Data analysts help facilitate better collaborative synthesis by teaching a suite of tools specifically designed to make coding with others easier. These include formal workshops on using GitHub or the Tidyverse R package, which promote easier remote collaboration or common and readable coding syntax, respectively. 

Credit: NCEAS, CC BY-SA 4.0

The analysts meet with the Drought Effects working group, plugging into their conversation and giving the group an extra pair of hands in the analysis.

Outside of formal workshops, analysts are always looking for ways that code can be more efficient or more reproducible. And they’re well equipped to do so: as part of the larger data science community at NCEAS, they’re constantly learning new and better ways to code. This is particularly important in today’s rapidly developing software environment. 

The analysts tap into the cutting edge of data science in the same way specialized researchers tap into cutting edge conversations in their discipline. “I feel super comfortable just asking people, hey, does anyone know how to do this?,” remarks Angel on the NCEAS data science community. “I could always ask ‘how do I resolve this error?’ Or, ‘is there a more efficient way that this piece of code could be written?’” The resulting knowledge trickles out to working groups—and the final analysis is built to the highest standards of reproducibility.

Little things, big things

Certain groups have started to realize that analysts can be useful in all sorts of ways. For example, the Plant Reproduction group realized that their LTER All Scientists’ Meeting poster should include a key table that they didn’t yet have made. So they called on Nick and Angel, who put together the figure in time for the meeting. 
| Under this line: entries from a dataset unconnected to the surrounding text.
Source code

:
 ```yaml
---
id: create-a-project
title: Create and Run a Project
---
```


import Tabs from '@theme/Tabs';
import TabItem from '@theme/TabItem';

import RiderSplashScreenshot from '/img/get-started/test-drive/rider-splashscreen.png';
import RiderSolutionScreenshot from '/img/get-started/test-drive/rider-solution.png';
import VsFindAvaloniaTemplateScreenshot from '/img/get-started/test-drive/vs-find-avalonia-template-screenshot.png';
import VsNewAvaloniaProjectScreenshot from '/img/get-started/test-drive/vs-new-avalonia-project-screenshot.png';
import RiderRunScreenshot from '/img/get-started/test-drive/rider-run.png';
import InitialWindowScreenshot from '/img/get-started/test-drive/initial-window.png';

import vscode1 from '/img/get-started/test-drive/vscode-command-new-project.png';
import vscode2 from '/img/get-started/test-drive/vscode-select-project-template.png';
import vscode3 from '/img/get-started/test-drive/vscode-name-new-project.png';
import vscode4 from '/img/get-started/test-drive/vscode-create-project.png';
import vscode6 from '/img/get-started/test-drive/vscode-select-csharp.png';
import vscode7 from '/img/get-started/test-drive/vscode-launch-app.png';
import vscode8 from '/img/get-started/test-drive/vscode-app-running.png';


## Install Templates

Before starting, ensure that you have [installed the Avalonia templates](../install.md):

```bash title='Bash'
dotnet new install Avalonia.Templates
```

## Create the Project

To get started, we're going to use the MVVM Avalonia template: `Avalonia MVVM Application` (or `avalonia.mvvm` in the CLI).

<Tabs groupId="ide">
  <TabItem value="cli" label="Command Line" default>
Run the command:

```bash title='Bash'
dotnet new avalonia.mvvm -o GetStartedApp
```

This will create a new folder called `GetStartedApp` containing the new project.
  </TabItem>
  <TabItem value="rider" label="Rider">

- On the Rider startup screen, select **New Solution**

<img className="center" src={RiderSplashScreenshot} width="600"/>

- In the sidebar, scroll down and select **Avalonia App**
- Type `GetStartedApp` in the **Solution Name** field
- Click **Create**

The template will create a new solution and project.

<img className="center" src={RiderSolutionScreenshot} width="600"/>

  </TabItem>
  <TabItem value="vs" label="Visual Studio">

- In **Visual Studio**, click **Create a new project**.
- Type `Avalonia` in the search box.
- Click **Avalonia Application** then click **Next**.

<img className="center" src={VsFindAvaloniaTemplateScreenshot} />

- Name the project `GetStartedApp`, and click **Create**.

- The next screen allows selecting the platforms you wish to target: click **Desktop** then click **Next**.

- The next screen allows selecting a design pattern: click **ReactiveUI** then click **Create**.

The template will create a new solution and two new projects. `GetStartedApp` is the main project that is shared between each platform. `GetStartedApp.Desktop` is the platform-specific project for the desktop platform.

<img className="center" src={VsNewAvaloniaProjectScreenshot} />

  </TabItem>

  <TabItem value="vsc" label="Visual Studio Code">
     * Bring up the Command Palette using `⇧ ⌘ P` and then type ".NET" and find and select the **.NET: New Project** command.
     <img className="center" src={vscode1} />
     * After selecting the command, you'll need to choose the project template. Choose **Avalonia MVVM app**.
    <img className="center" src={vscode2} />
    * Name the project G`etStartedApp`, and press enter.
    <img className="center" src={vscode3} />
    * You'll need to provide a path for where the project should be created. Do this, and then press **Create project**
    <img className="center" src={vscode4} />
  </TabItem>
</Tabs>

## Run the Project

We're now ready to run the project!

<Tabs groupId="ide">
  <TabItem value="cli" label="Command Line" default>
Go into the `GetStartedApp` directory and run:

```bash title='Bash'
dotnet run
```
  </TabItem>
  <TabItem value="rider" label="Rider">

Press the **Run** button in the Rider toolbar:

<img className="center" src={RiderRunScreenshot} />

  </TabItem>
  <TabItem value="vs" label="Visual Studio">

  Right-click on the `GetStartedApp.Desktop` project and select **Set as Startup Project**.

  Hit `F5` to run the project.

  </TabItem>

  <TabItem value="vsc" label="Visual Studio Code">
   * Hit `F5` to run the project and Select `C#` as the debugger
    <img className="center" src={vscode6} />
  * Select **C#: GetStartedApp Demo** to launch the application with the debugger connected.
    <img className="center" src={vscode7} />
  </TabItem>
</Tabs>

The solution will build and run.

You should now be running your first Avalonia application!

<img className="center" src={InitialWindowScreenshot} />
The analysts started holding office hours once a week to give synthesis researchers a chance to request help. Lead PI of the Plant Reproduction group, Jalene, visited the first one, asking for help with a small data summary task. In others, Nick and Angel walked researchers through nuances of GitHub or taught nifty coding functions that avoid convoluted code. These aren’t full blown workshops, but a quick refresher or tutorial to circumvent an impending roadblock. 
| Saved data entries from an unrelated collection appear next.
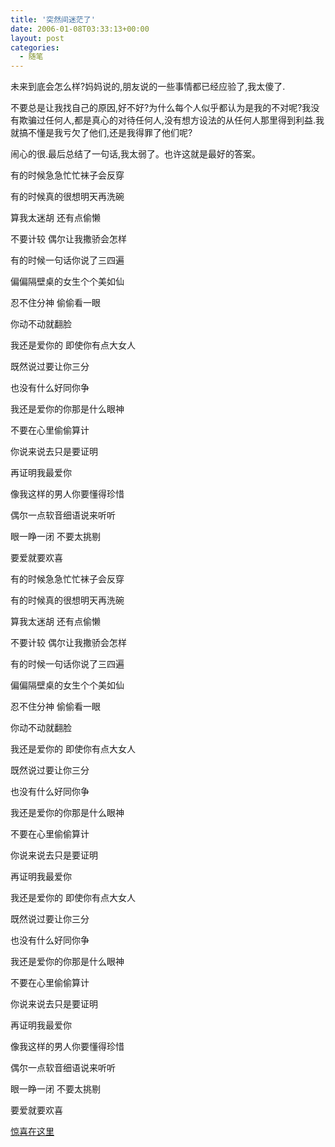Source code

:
 ```yaml
---
title: '突然间迷茫了'
date: 2006-01-08T03:33:13+00:00
layout: post
categories:
  - 随笔
---
```


未来到底会怎么样?妈妈说的,朋友说的一些事情都已经应验了,我太傻了.

不要总是让我找自己的原因,好不好?为什么每个人似乎都认为是我的不对呢?我没有欺骗过任何人,都是真心的对待任何人,没有想方设法的从任何人那里得到利益.我就搞不懂是我亏欠了他们,还是我得罪了他们呢?

闹心的很.最后总结了一句话,我太弱了。也许这就是最好的答案。

有的时候急急忙忙袜子会反穿

有的时候真的很想明天再洗碗

算我太迷胡 还有点偷懒

不要计较 偶尔让我撒骄会怎样

有的时候一句话你说了三四遍

偏偏隔壁桌的女生个个美如仙

忍不住分神 偷偷看一眼

你动不动就翻脸

我还是爱你的 即使你有点大女人

既然说过要让你三分

也没有什么好同你争

我还是爱你的你那是什么眼神

不要在心里偷偷算计

你说来说去只是要证明

再证明我最爱你

像我这样的男人你要懂得珍惜

偶尔一点软音细语说来听听

眼一睁一闭 不要太挑剔

要爱就要欢喜

有的时候急急忙忙袜子会反穿

有的时候真的很想明天再洗碗

算我太迷胡 还有点偷懒

不要计较 偶尔让我撒骄会怎样

有的时候一句话你说了三四遍

偏偏隔壁桌的女生个个美如仙

忍不住分神 偷偷看一眼

你动不动就翻脸

我还是爱你的 即使你有点大女人

既然说过要让你三分

也没有什么好同你争

我还是爱你的你那是什么眼神

不要在心里偷偷算计

你说来说去只是要证明

再证明我最爱你

我还是爱你的 即使你有点大女人

既然说过要让你三分

也没有什么好同你争

我还是爱你的你那是什么眼神

不要在心里偷偷算计

你说来说去只是要证明

再证明我最爱你

像我这样的男人你要懂得珍惜

偶尔一点软音细语说来听听

眼一睁一闭 不要太挑剔

要爱就要欢喜

[惊喜在这里](http://bd.kuwo.cn/yinyue/215717)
“Office hours are perfect because the time is already allocated to helping groups,” says Angel. “It doesn’t have to be an email. People can pop into the standing meeting and ask, “Hey, can you help me troubleshoot my code real quick?” So far, each office hours has been well attended—indicating that they’re a much appreciated resource.

Synthesis science: part concept, part mechanics

With five active working groups analyzing everything from silica exports in rivers across the globe to soil metagenomic data, data analysts by nature must perform a wide range of tasks. And, while they don’t have the specific ecological expertise that working group researchers do, they are skilled data scientists, always searching for better, more efficient, and innovative ways of processing data.

“Synthesis science really is defined by data harmonization and data synchronization, data management, quality assurance, quality control type problems,” says Nick. “My goal is to meet all of these data obstacles and then either reduce or eliminate them so that the group can keep moving at full speed.”

“The analogy I’ve settled on for these groups is that they’re architects and we’re carpenters. They’re building a house and they’re like, ‘Oh, we need a super cool custom dining room table with roughly these dimensions,’” reflects Nick. Then, the analysts go build the table. Or write the script.